In [None]:
%reload_kedro

In [None]:
import pandas as pd
import seaborn as sns
import matplotlib.pyplot as plt
from numpy import array #useful to parse values
from sklearn.metrics import ConfusionMatrixDisplay

In [None]:
INDEX_COL = "window_nbr"
LABEL_COL = "label"

In [None]:
mt_train = catalog.load("master_table_train_multic").set_index(INDEX_COL)
mt_test = catalog.load("master_table_test_multic").set_index(INDEX_COL)

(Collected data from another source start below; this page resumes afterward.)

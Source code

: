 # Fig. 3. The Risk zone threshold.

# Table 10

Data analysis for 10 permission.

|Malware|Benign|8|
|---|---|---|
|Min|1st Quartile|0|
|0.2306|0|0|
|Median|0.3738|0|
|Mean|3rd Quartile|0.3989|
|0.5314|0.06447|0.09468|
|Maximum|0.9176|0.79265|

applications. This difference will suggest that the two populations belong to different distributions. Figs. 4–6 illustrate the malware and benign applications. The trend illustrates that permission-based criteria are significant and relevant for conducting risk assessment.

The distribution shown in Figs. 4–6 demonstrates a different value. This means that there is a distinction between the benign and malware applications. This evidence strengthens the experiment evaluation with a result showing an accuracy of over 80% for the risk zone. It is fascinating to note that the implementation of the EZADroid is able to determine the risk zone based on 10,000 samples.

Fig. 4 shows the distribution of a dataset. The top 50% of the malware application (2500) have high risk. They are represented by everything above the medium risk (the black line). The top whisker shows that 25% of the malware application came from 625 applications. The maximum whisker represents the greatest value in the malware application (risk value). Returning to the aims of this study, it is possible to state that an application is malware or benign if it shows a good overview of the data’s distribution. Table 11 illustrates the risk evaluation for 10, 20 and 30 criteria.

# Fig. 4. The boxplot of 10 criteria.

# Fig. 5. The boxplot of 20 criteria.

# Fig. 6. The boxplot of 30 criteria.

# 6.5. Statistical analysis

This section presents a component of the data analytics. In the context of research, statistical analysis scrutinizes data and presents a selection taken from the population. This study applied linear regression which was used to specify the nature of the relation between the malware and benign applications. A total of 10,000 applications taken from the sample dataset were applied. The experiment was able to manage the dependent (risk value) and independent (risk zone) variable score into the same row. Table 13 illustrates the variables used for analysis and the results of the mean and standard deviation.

y_train = mt_train[[LABEL_COL]]
y_test = mt_test[[LABEL_COL]]

y_pred = catalog.load("xgboost_model_predict")
df_model_rpt = catalog.load("xgboost_model_reporting")

### Base notes

In [None]:
df_model_rpt

### Evaluate model's split between train and test

In [None]:
y_train_split = y_train.rename(columns={"label": "train_data"})
y_test_split = y_test.rename(columns={"label": "test_data"})

y_all = y_train_split.merge(y_test_split, left_index=True, right_index=True, how="outer")

# evaluate if there's no data leakage between train and test sets
y_all.plot(figsize=(15,5), title="Timeseries sensical eval", style=".", colormap="plasma")

### Evaluate model's probability
- for correct labels, the more delocated to the right the better (meaning it's predicting the right label with high probability)
- for incorrect labels, the opposite

In [None]:
probas = eval(df_model_rpt["test_probas"].values[0])

probas_df = pd.DataFrame.from_dict(data=probas, orient="index")
probas_df = probas_df.sort_index()

df = probas_df.merge(y_test, left_index=True, right_index=True, how="inner")
assert df.shape[0] == probas_df.shape[0] == y_test.shape[0]
df2 = df.merge(y_pred, left_index=True, right_index=True, how="inner")
assert df.shape[0] == df2.shape[0]

df_right = df2[df2["label"] == df2["y_pred"]]
df_wrong = df2.drop(df_right.index)

df_right = df_right.drop(columns=["label"])
right_probas = df_right[["proba_label_0", "proba_label_1"]].max(axis=1)

df_wrong = df_wrong.drop(columns=["label"])
wrong_probas = df_wrong[["proba_label_0", "proba_label_1"]].max(axis=1)

In [None]:
right_probas.hist()

In [None]:
wrong_probas.hist()

### Evaluate feature importance

In [None]:
fte_imp = eval(df_model_rpt["fte_importance"][0])

data = {"features": fte_imp.keys(),
       "importance": fte_imp.values()}

df_fte_imp = pd.DataFrame.from_dict(data=data)
df_fte_imp = df_fte_imp.sort_values(by="importance", ascending=True)

df_fte_imp.set_index("features").plot(kind="barh", figsize=(15, 8))

### Evaluate: target class balancing

In [None]:
class_balance = eval(df_model_rpt["label_class_balance"][0])

data = {"class": class_balance.keys(),
       "percentage": class_balance.values()}

df_cls_blc = pd.DataFrame.from_dict(data=data)

df_cls_blc.set_index("class").plot(kind="bar", figsize=(5, 3), ylabel="percentage", legend=None)

### Evaluation: plot predicted and actual labels
- if model's accuracy is 100%, then this plot would have only one color and blank spaces
- times were there's a second color, it means there's a model's wrong prediction
- this chart helps understanding if the wrong predictions are concentrated in a particular time frame

In [None]:
# find out the points where there's wrong predictions through time
# the biggest the overlap, the better
y_test_pred = y_test.rename(columns={"label": "y_true"}) \
                .merge(y_pred, left_index=True, right_index=True, how="inner")
assert y_test_pred.shape[0] == y_test.shape[0] == y_pred.shape[0]

y_test_pred.plot(figsize=(15, 5), colormap="plasma")